The technique of raising up/pressing down a portion of the page to create a shadow. This, like foil blocking, requires a special dye and metal plates to be made and subsequently can add significantly to the overall cost of a job.



Thermography is a modern alternative for attaining the raised printed effect of engraving. This is achieved with a heat process which causes powdered ink to expand, resulting in a raised letter with a beautiful sheen.



Digital or off-set printing is a photo process resulting in a modern, sleek look. For those looking for a more matte or contemporary feel, this may be the alternative you are looking for. It also works well for reproducing photograph half-tones, sketches and maps.



These are spot printed onto a page and can add a bit of oomph to your stationery when used judiciously (this is where we apply the less-is-more notion). They have a reflective, and ooh-la-la quality due to the metallic constituent in the ink.



A technique where metallic foil is applied to a page using heat and pressure to create a reflective area. The effect is usually more eye catching than a metallic ink as the foil has a greater reflective properties and sits on top of the paper rather than being partially absorbed as is the case with the ink. The down side of this is that it is more expensive than metallic ink.



A metal tool which punches is hole or edge into a piece of artwork to create a irregular shape in the substrate, usually card or paper. Like a cookie cutter in application.


What do bridey to be’s need to provide you with as a brief Tess?

To start with I would strongly encourage to set up a meeting in person with your designer or printer. My aim when producing wedding stationery for brides to be is to advise and assist you in every step of the way to your perfect, uber-YOU wedding stationery. What better way to choose a paper or decide on a printing technique than by actually seeing examples and talking about it in person?


Also, you’ll need to determine your invitation budget. There is no standard budget amount when it comes to choosing your invites and — like flowers, food and favors — the prices range vastly.


Wording: You’ll need to decide whether you would like traditional or contemporary wording – or maybe something in between. Its important to sound like you, write as you would speak. Be sure to confirm all names, titles, and details that will appear on the invitation.


Components: Decide what components and accessories you will need to include in your stationery pack. Most invitations include a response card and corresponding return envelope so guests can get back to you quickly. You may also need separate save the dates, reception cards, directions cards, maps, or thank you notes. And dont forget about the envelopment! This is the first thing guests see – make it count.


Online vs. Postal

Reply postcards are a really popular and great way to save money. They can be beautifully designed with a stamp to look and function like a good ol’ fashioned postcard.


Another great way to save money is a bi-fold invite with perforated reply postcard that your guest tears off and sends back.
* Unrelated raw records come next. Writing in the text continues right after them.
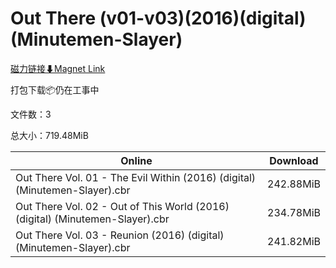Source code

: # Out There (v01-v03)(2016)(digital)(Minutemen-Slayer)

[磁力链接⬇Magnet Link](magnet:?xt=urn:btih:865a66f9baa481a3a26619fa37090a9aa5fddb79&dn=Out%20There%20%28v01-v03%29%282016%29%28digital%29%28Minutemen-Slayer%29)

打包下载📦仍在工事中

文件数：3

总大小：719.48MiB

Online | Download
--- | ---
Out There Vol. 01 - The Evil Within (2016) (digital) (Minutemen-Slayer).cbr | 242.88MiB
Out There Vol. 02 - Out of This World (2016) (digital) (Minutemen-Slayer).cbr | 234.78MiB
Out There Vol. 03 - Reunion (2016) (digital) (Minutemen-Slayer).cbr | 241.82MiB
Your invitation can then have one continuous detailed design and lots of information across the two panels on each side, but by printing just one piece it cuts down costly components.


A lot of couples are now setting up very simple web pages to announce their weddings. These can be designed as well as or instead of tangible invites. Its a great way to save trees and your guests’ time! More often than not, this option is much cheaper than you’d think. You can also set-up online forms that allows guests to RSVP online and all it requires is emailing a URL link – no licking of the envelope required.


The biggest mistake couples often make is leaving the ordering of their wedding stationery until the last minute.

You need to allow production time for their stationery to be designed and produced made. You may need as much as two months or more for design and printing time, so be sure not to cut it too close.


Make sure you consider all of your components when ordering your invitations. Work with your designer/printer to maximize your moolah. For instance, if your are ordering from a larger printing company we recommend ordering announcements, maps, thank you notes and even placecards at the same time if you can.